Stream Rainer Maria's Comeback Album, 'S/T' Rainer Maria's first album since 2006 is a natural extension of the band's discography, while staying true to its members' accumulated wisdom and insight.


Review: Rainer Maria, 'S/T'

Stream the indie-rock veterans' comeback album in its entirety.

Note: NPR's First Listen audio comes down after the album is released. However, you can still listen with the Spotify or Apple Music playlist at the bottom of the page.

Rainer Maria, S/T.
Courtesy of the artist

When Rainer Maria first surfaced in the punk-rock basements of Madison, Wisconsin, 20 years ago, its sound was a tense and jagged jumble of youthful feelings: of confinement, of frustration and of having too many words rushing through your brain to capture and convey everything you want the world to hear. The band moved to Brooklyn a few years later, and by the time it broke up in 2006, Rainer Maria had begun to polish the shards of its sound into something more refined and accessible, without sacrificing the wordy intensity on which it made its name.
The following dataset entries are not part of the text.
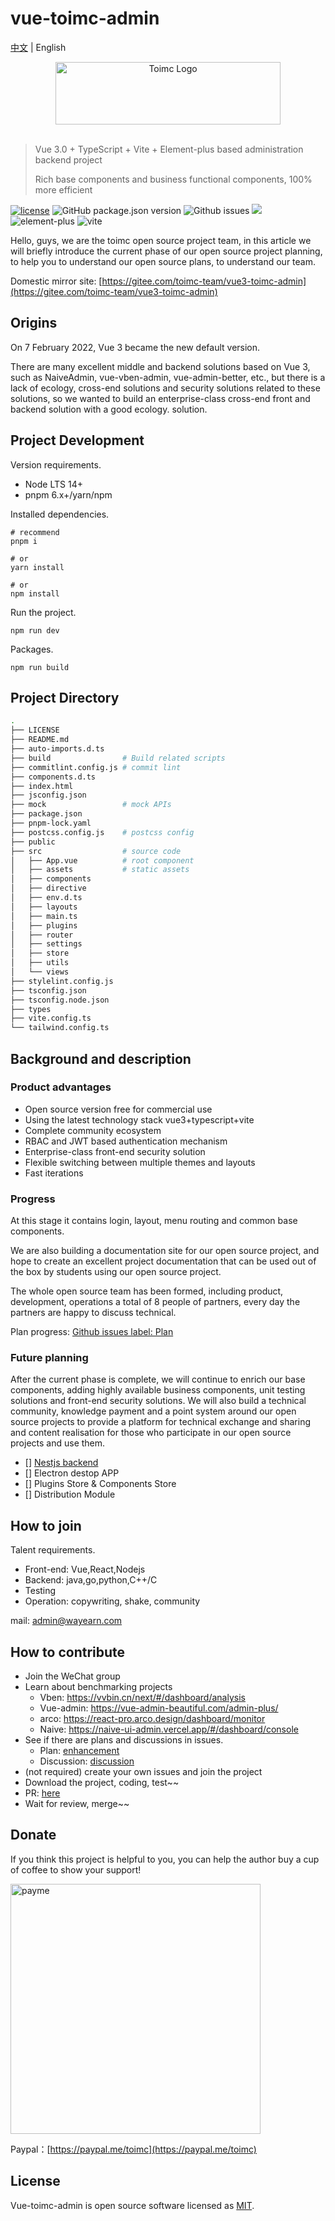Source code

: # vue-toimc-admin

[中文](./README-zh_CN.md) | English

<div align="center"> <a href="https://github.com/toimc-team/vue3-toimc-admin"> <img alt="Toimc Logo" width="360" height="100" src="https://toimc-online.obs.cn-east-3.myhuaweicloud.com/logo.png"> </a> <br> <br>
</div>

> Vue 3.0 + TypeScript + Vite + Element-plus based administration backend project
>
> Rich base components and business functional components, 100% more efficient

[![license](https://img.shields.io/github/license/toimc-team/vue3-toimc-admin.svg)](LICENSE) ![GitHub package.json version](https://img.shields.io/github/package-json/v/toimc-team/vue3-toimc-admin) ![Github issues](https://img.shields.io/github/issues/toimc-team/vue3-toimc-admin) ![](https://img.shields.io/badge/Vue-%5E3.2.37-brightgreen) ![element-plus](https://img.shields.io/badge/element--plus-2.x-orange) ![vite](https://img.shields.io/badge/vite-%5E3.0.0-yellowgreen)

Hello, guys, we are the toimc open source project team, in this article we will briefly introduce the current phase of our open source project planning, to help you to understand our open source plans, to understand our team.

Domestic mirror site: [https://gitee.com/toimc-team/vue3-toimc-admin](https://gitee.com/toimc-team/vue3-toimc-admin)

## Origins

On 7 February 2022, Vue 3 became the new default version.

There are many excellent middle and backend solutions based on Vue 3, such as NaiveAdmin, vue-vben-admin, vue-admin-better, etc., but there is a lack of ecology, cross-end solutions and security solutions related to these solutions, so we wanted to build an enterprise-class cross-end front and backend solution with a good ecology. solution.

## Project Development

Version requirements.

- Node LTS 14+
- pnpm 6.x+/yarn/npm

Installed dependencies.

```
# recommend
pnpm i

# or
yarn install

# or
npm install
```

Run the project.

```
npm run dev
```

Packages.

```
npm run build
```

## Project Directory

```bash
.
├── LICENSE
├── README.md
├── auto-imports.d.ts
├── build                # Build related scripts
├── commitlint.config.js # commit lint
├── components.d.ts
├── index.html
├── jsconfig.json
├── mock                 # mock APIs
├── package.json
├── pnpm-lock.yaml
├── postcss.config.js    # postcss config
├── public
├── src                  # source code
│   ├── App.vue          # root component
│   ├── assets           # static assets
│   ├── components
│   ├── directive
│   ├── env.d.ts
│   ├── layouts
│   ├── main.ts
│   ├── plugins
│   ├── router
│   ├── settings
│   ├── store
│   ├── utils
│   └── views
├── stylelint.config.js
├── tsconfig.json
├── tsconfig.node.json
├── types
├── vite.config.ts
└── tailwind.config.ts
```

## Background and description

### Product advantages

- Open source version free for commercial use
- Using the latest technology stack vue3+typescript+vite
- Complete community ecosystem
- RBAC and JWT based authentication mechanism
- Enterprise-class front-end security solution
- Flexible switching between multiple themes and layouts
- Fast iterations

### Progress

At this stage it contains login, layout, menu routing and common base components.

We are also building a documentation site for our open source project, and hope to create an excellent project documentation that can be used out of the box by students using our open source project.

The whole open source team has been formed, including product, development, operations a total of 8 people of partners, every day the partners are happy to discuss technical.

Plan progress: [Github issues label: Plan](https://github.com/toimc-team/vue3-toimc-admin/issues?q=is%3Aissue+is%3Aopen+sort%3Aupdated-desc+label%3Aplan)

### Future planning

After the current phase is complete, we will continue to enrich our base components, adding highly available business components, unit testing solutions and front-end security solutions. We will also build a technical community, knowledge payment and a point system around our open source projects to provide a platform for technical exchange and sharing and content realisation for those who participate in our open source projects and use them.

- [] [Nestjs backend](https://github.com/toimc-team/nestjs-toimc-admin)
- [] Electron destop APP
- [] Plugins Store & Components Store
- [] Distribution Module

## How to join

Talent requirements.

- Front-end: Vue,React,Nodejs
- Backend: java,go,python,C++/C
- Testing
- Operation: copywriting, shake, community

mail: admin@wayearn.com

## How to contribute

- Join the WeChat group
- Learn about benchmarking projects
  - Vben: https://vvbin.cn/next/#/dashboard/analysis
  - Vue-admin: https://vue-admin-beautiful.com/admin-plus/
  - arco: https://react-pro.arco.design/dashboard/monitor
  - Naive: https://naive-ui-admin.vercel.app/#/dashboard/console
- See if there are plans and discussions in issues.
  - Plan: [enhancement](https://github.com/toimc-team/vue3-toimc-admin/issues?q=is%3Aissue+is%3Aopen+label%3Aenhancement)
  - Discussion: [discussion](https://github.com/toimc-team/vue3-toimc-admin/issues?q=is%3Aissue+is%3Aopen+label%3Adiscussion)
- (not required) create your own issues and join the project
- Download the project, coding, test~~
- PR: [here](https://github.com/toimc-team/vue3-toimc-admin/pulls?q=is%3Apr+is%3Aopen+sort%3Aupdated-desc)
- Wait for review, merge~~

## Donate

If you think this project is helpful to you, you can help the author buy a cup of coffee to show your support!

<img src="https://toimc-online.obs.cn-east-3.myhuaweicloud.com/vue-toimc-admin/payme.jpg" alt="payme" style="width: 400px;" />

Paypal：[https://paypal.me/toimc](https://paypal.me/toimc)

## License

Vue-toimc-admin is open source software licensed as [MIT](./LICENSE).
Much has happened since then. Singer Caithlin De Marrais released two solo albums filled with smart, sophisticated pop-rock, while drummer William Kuehn traveled extensively around the Middle East and guitarist Kaia Fischer studied Buddhism and came out as trans. So it's only natural that the reunion album S/T — Rainer Maria's first new record since 2006's Catastrophe Keeps Us Together — would reflect the inevitable smoothing-out of rough edges that comes with a decade spent wandering the world and weathering major life changes.

Amazingly, S/T (short for self-titled, but not actually eponymous) functions as a natural extension of Rainer Maria's discography, while staying true to its members' accumulated wisdom and insight. The band still surrounds De Marrais' worried pleas with a churning, urgently rendered swirl of guitars, to the point where they practically drown her out in "Suicides and Lazy Eyes."

In "Broke Open Love" and "Lower Worlds," Fischer still leaps in to shout the occasional counterpoint, but she stays in lockstep with De Marrais throughout S/T, always tuned in to the larger surge of sound that surrounds them. It's a pleasure to have them back, and to revel in the mere existence of their nine knotty, cathartic, enormously welcome new songs.